Stored data entries

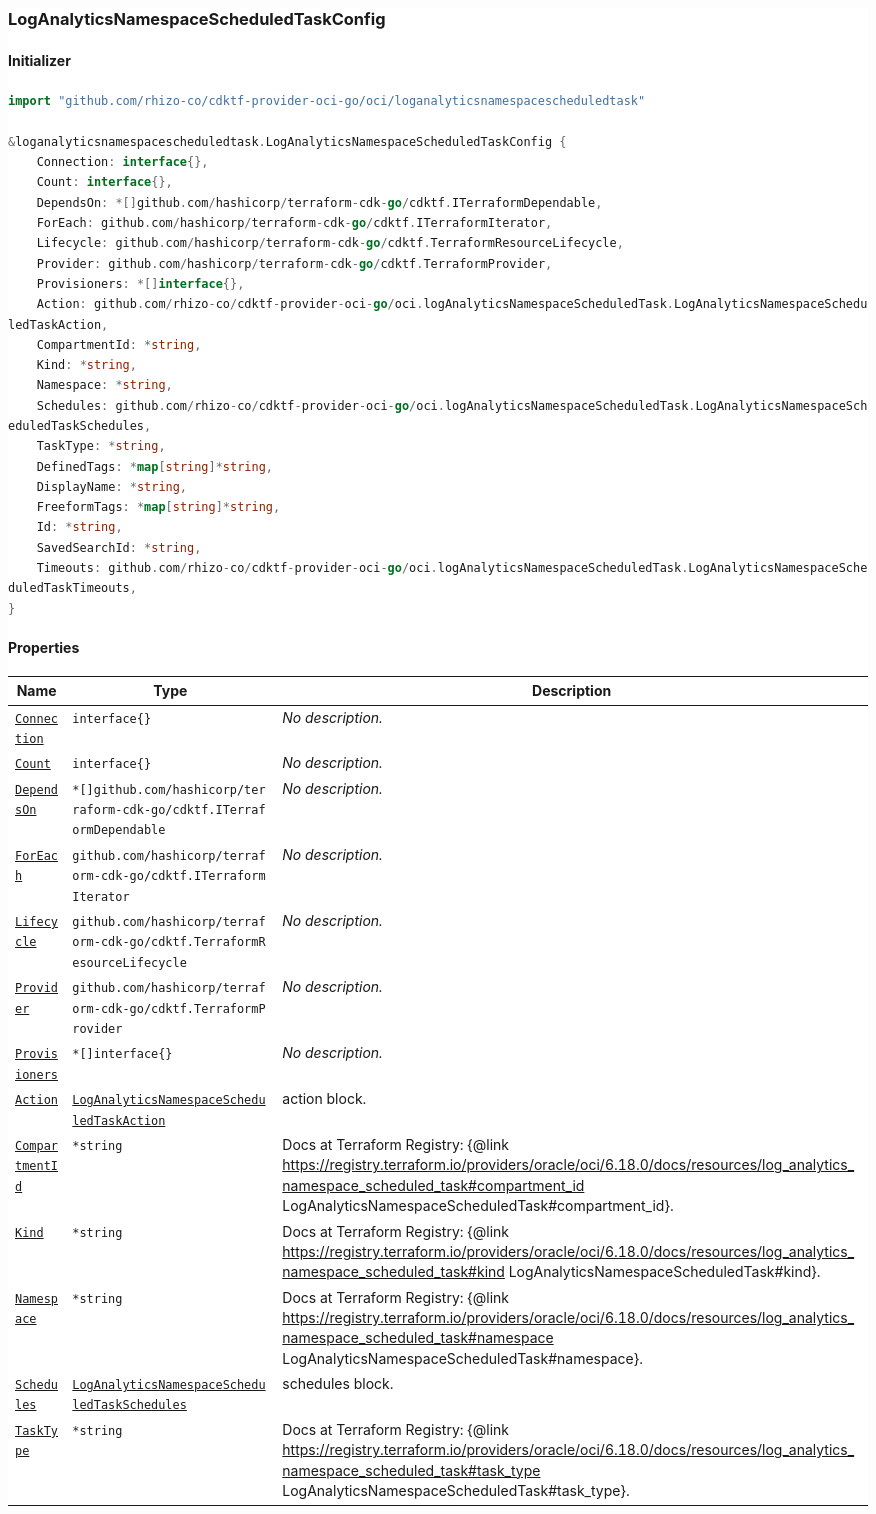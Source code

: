 
### LogAnalyticsNamespaceScheduledTaskConfig <a name="LogAnalyticsNamespaceScheduledTaskConfig" id="rhizo-co-terraform-provider-oci.logAnalyticsNamespaceScheduledTask.LogAnalyticsNamespaceScheduledTaskConfig"></a>

#### Initializer <a name="Initializer" id="rhizo-co-terraform-provider-oci.logAnalyticsNamespaceScheduledTask.LogAnalyticsNamespaceScheduledTaskConfig.Initializer"></a>

```go
import "github.com/rhizo-co/cdktf-provider-oci-go/oci/loganalyticsnamespacescheduledtask"

&loganalyticsnamespacescheduledtask.LogAnalyticsNamespaceScheduledTaskConfig {
	Connection: interface{},
	Count: interface{},
	DependsOn: *[]github.com/hashicorp/terraform-cdk-go/cdktf.ITerraformDependable,
	ForEach: github.com/hashicorp/terraform-cdk-go/cdktf.ITerraformIterator,
	Lifecycle: github.com/hashicorp/terraform-cdk-go/cdktf.TerraformResourceLifecycle,
	Provider: github.com/hashicorp/terraform-cdk-go/cdktf.TerraformProvider,
	Provisioners: *[]interface{},
	Action: github.com/rhizo-co/cdktf-provider-oci-go/oci.logAnalyticsNamespaceScheduledTask.LogAnalyticsNamespaceScheduledTaskAction,
	CompartmentId: *string,
	Kind: *string,
	Namespace: *string,
	Schedules: github.com/rhizo-co/cdktf-provider-oci-go/oci.logAnalyticsNamespaceScheduledTask.LogAnalyticsNamespaceScheduledTaskSchedules,
	TaskType: *string,
	DefinedTags: *map[string]*string,
	DisplayName: *string,
	FreeformTags: *map[string]*string,
	Id: *string,
	SavedSearchId: *string,
	Timeouts: github.com/rhizo-co/cdktf-provider-oci-go/oci.logAnalyticsNamespaceScheduledTask.LogAnalyticsNamespaceScheduledTaskTimeouts,
}
```

#### Properties <a name="Properties" id="Properties"></a>

| **Name** | **Type** | **Description** |
| --- | --- | --- |
| <code><a href="#rhizo-co-terraform-provider-oci.logAnalyticsNamespaceScheduledTask.LogAnalyticsNamespaceScheduledTaskConfig.property.connection">Connection</a></code> | <code>interface{}</code> | *No description.* |
| <code><a href="#rhizo-co-terraform-provider-oci.logAnalyticsNamespaceScheduledTask.LogAnalyticsNamespaceScheduledTaskConfig.property.count">Count</a></code> | <code>interface{}</code> | *No description.* |
| <code><a href="#rhizo-co-terraform-provider-oci.logAnalyticsNamespaceScheduledTask.LogAnalyticsNamespaceScheduledTaskConfig.property.dependsOn">DependsOn</a></code> | <code>*[]github.com/hashicorp/terraform-cdk-go/cdktf.ITerraformDependable</code> | *No description.* |
| <code><a href="#rhizo-co-terraform-provider-oci.logAnalyticsNamespaceScheduledTask.LogAnalyticsNamespaceScheduledTaskConfig.property.forEach">ForEach</a></code> | <code>github.com/hashicorp/terraform-cdk-go/cdktf.ITerraformIterator</code> | *No description.* |
| <code><a href="#rhizo-co-terraform-provider-oci.logAnalyticsNamespaceScheduledTask.LogAnalyticsNamespaceScheduledTaskConfig.property.lifecycle">Lifecycle</a></code> | <code>github.com/hashicorp/terraform-cdk-go/cdktf.TerraformResourceLifecycle</code> | *No description.* |
| <code><a href="#rhizo-co-terraform-provider-oci.logAnalyticsNamespaceScheduledTask.LogAnalyticsNamespaceScheduledTaskConfig.property.provider">Provider</a></code> | <code>github.com/hashicorp/terraform-cdk-go/cdktf.TerraformProvider</code> | *No description.* |
| <code><a href="#rhizo-co-terraform-provider-oci.logAnalyticsNamespaceScheduledTask.LogAnalyticsNamespaceScheduledTaskConfig.property.provisioners">Provisioners</a></code> | <code>*[]interface{}</code> | *No description.* |
| <code><a href="#rhizo-co-terraform-provider-oci.logAnalyticsNamespaceScheduledTask.LogAnalyticsNamespaceScheduledTaskConfig.property.action">Action</a></code> | <code><a href="#rhizo-co-terraform-provider-oci.logAnalyticsNamespaceScheduledTask.LogAnalyticsNamespaceScheduledTaskAction">LogAnalyticsNamespaceScheduledTaskAction</a></code> | action block. |
| <code><a href="#rhizo-co-terraform-provider-oci.logAnalyticsNamespaceScheduledTask.LogAnalyticsNamespaceScheduledTaskConfig.property.compartmentId">CompartmentId</a></code> | <code>*string</code> | Docs at Terraform Registry: {@link https://registry.terraform.io/providers/oracle/oci/6.18.0/docs/resources/log_analytics_namespace_scheduled_task#compartment_id LogAnalyticsNamespaceScheduledTask#compartment_id}. |
| <code><a href="#rhizo-co-terraform-provider-oci.logAnalyticsNamespaceScheduledTask.LogAnalyticsNamespaceScheduledTaskConfig.property.kind">Kind</a></code> | <code>*string</code> | Docs at Terraform Registry: {@link https://registry.terraform.io/providers/oracle/oci/6.18.0/docs/resources/log_analytics_namespace_scheduled_task#kind LogAnalyticsNamespaceScheduledTask#kind}. |
| <code><a href="#rhizo-co-terraform-provider-oci.logAnalyticsNamespaceScheduledTask.LogAnalyticsNamespaceScheduledTaskConfig.property.namespace">Namespace</a></code> | <code>*string</code> | Docs at Terraform Registry: {@link https://registry.terraform.io/providers/oracle/oci/6.18.0/docs/resources/log_analytics_namespace_scheduled_task#namespace LogAnalyticsNamespaceScheduledTask#namespace}. |
| <code><a href="#rhizo-co-terraform-provider-oci.logAnalyticsNamespaceScheduledTask.LogAnalyticsNamespaceScheduledTaskConfig.property.schedules">Schedules</a></code> | <code><a href="#rhizo-co-terraform-provider-oci.logAnalyticsNamespaceScheduledTask.LogAnalyticsNamespaceScheduledTaskSchedules">LogAnalyticsNamespaceScheduledTaskSchedules</a></code> | schedules block. |
| <code><a href="#rhizo-co-terraform-provider-oci.logAnalyticsNamespaceScheduledTask.LogAnalyticsNamespaceScheduledTaskConfig.property.taskType">TaskType</a></code> | <code>*string</code> | Docs at Terraform Registry: {@link https://registry.terraform.io/providers/oracle/oci/6.18.0/docs/resources/log_analytics_namespace_scheduled_task#task_type LogAnalyticsNamespaceScheduledTask#task_type}. |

Exercise
Across the records above, show each line containing the word "TerraformProvider".

Response
	Provider: github.com/hashicorp/terraform-cdk-go/cdktf.TerraformProvider,
| <code><a href="#rhizo-co-terraform-provider-oci.logAnalyticsNamespaceScheduledTask.LogAnalyticsNamespaceScheduledTaskConfig.property.provider">Provider</a></code> | <code>github.com/hashicorp/terraform-cdk-go/cdktf.TerraformProvider</code> | *No description.* |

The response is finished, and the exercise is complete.